1. Correlation analysis
- If you want to test whether the correlation coefficient between the two variables is significant, you can use the
cor.test()
function. - In our data, let’s examine whether the correlation coefficient between the covert and overt antisocial behavior (covert and overt) is significantly different from 0. We need two arguments that indicate the names of the two variables in the dataset.
# Test whether the correlation between covert and overt is significant
cor.test(popular_regr_1$covert, popular_regr_1$overt)
##
## Pearson's product-moment correlation
##
## data: popular_regr_1$covert and popular_regr_1$overt
## t = 15.318, df = 1341, p-value < 2.2e-16
## alternative hypothesis: true correlation is not equal to 0
## 95 percent confidence interval:
## 0.3394084 0.4304982
## sample estimates:
## cor
## 0.3858935
- Your output appears in the console pane. The correlation coefficient is 0.39 (The actual output is 0.3858935, but we rounded to the second digit after the decimal point).

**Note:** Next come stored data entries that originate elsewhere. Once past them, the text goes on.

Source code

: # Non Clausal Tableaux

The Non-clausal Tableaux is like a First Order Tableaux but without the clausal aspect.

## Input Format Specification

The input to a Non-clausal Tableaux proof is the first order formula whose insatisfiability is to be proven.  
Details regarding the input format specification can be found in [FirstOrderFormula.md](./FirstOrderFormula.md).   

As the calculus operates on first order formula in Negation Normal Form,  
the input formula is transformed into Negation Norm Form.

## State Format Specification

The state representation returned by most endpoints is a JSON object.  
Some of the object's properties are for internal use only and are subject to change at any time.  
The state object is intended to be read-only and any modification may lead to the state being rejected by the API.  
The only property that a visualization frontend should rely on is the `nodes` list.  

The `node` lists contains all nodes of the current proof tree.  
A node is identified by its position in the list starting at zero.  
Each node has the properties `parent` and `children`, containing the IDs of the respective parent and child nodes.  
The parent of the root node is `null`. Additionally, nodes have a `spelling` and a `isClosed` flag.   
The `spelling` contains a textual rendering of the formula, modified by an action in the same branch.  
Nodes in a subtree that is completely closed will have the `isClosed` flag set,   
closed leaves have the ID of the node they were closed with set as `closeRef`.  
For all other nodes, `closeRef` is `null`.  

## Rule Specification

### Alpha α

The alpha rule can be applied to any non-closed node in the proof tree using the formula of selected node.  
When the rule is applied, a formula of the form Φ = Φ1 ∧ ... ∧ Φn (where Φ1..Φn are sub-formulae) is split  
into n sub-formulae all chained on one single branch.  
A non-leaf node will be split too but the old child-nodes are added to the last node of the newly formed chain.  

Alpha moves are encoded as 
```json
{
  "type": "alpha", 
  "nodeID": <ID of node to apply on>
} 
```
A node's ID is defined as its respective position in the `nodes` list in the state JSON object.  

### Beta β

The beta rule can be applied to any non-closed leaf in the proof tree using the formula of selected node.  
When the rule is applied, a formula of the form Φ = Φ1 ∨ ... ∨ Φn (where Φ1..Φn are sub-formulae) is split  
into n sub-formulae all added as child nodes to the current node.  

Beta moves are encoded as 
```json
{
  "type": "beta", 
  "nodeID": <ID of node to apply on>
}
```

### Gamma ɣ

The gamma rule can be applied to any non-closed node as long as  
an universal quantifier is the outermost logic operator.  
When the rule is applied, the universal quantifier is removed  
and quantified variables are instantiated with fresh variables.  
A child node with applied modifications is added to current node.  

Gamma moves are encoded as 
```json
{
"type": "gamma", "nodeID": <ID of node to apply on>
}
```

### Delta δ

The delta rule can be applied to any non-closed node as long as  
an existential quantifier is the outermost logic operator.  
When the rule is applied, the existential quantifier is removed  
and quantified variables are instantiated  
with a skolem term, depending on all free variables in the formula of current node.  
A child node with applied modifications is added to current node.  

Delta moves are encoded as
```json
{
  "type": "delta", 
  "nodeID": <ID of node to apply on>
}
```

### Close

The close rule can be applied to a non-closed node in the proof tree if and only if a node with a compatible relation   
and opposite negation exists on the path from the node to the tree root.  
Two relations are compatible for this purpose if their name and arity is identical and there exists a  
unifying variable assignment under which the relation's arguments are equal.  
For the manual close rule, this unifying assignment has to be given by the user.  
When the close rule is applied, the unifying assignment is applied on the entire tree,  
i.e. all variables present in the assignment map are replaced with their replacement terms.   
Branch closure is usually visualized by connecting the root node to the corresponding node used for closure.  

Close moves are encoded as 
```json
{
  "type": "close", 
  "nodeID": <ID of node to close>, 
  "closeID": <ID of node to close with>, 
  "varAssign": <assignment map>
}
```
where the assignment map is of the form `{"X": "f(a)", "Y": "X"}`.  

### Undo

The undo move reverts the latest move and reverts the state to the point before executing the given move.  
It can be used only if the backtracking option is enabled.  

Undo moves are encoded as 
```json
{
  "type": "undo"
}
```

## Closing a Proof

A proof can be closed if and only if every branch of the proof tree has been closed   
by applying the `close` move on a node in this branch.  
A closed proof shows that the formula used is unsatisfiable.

Because the p-value is lower than .05 (2.2e-16 equals \(2.2 × 10^{-16}\), which is much lower than .05), we reject the null hypothesis that the correlation coefficient between covert and overt is 0.
- Here, the value of .05 refers to an alpha level. From now on, let’s use the alpha level of .05 since it is most commonly used!
2. Multiple linear regression
- When you are interested in predicting outcomes of a continuous variable with multiple continuous or categorical predictors, the multiple linear regression is the option you should choose.
- In R, we can use the
lm()
function to regress a dependent variable on multiple independent variables. The lm refers to the linear model. - For illustrative purposes, let’s use adolescents’ socially desirable answering patterns (sd) as the dependent variable and overt and covert antisocial behavior (overt and covert) as independent variables.
- When you use the
lm()
function for the multiple linear regression, you need to type the below code in the source pane.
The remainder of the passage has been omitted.